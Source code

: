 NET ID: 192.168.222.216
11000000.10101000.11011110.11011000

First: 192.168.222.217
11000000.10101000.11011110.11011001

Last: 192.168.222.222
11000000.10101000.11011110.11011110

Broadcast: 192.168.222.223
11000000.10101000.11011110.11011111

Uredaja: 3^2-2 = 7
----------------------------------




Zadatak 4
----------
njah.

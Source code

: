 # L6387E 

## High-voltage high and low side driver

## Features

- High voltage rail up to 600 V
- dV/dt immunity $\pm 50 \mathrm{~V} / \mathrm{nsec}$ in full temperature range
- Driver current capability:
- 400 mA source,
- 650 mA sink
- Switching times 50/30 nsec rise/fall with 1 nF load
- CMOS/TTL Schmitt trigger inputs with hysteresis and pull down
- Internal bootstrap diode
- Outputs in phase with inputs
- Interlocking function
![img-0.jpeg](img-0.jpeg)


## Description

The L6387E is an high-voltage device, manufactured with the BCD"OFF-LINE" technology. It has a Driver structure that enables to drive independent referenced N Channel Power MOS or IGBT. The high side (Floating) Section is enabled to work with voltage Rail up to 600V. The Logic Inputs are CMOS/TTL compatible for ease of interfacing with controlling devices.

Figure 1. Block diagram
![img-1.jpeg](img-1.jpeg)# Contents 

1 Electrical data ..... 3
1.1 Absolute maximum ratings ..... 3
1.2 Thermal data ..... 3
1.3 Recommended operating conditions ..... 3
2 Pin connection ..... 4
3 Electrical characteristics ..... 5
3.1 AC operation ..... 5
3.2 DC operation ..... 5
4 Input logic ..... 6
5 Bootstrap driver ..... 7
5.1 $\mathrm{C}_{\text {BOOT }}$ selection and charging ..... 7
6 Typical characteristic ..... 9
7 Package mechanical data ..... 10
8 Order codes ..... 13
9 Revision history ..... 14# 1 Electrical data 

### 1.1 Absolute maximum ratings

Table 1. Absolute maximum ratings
______
Task:
Find the line that contains "1.3 Recommended operating conditions ..... 3". Restate it and all lines after it exactly, ending with the final line of the data.

Result below:
1.3 Recommended operating conditions ..... 3
2 Pin connection ..... 4
3 Electrical characteristics ..... 5
3.1 AC operation ..... 5
3.2 DC operation ..... 5
4 Input logic ..... 6
5 Bootstrap driver ..... 7
5.1 $\mathrm{C}_{\text {BOOT }}$ selection and charging ..... 7
6 Typical characteristic ..... 9
7 Package mechanical data ..... 10
8 Order codes ..... 13
9 Revision history ..... 14# 1 Electrical data 

### 1.1 Absolute maximum ratings

Table 1. Absolute maximum ratings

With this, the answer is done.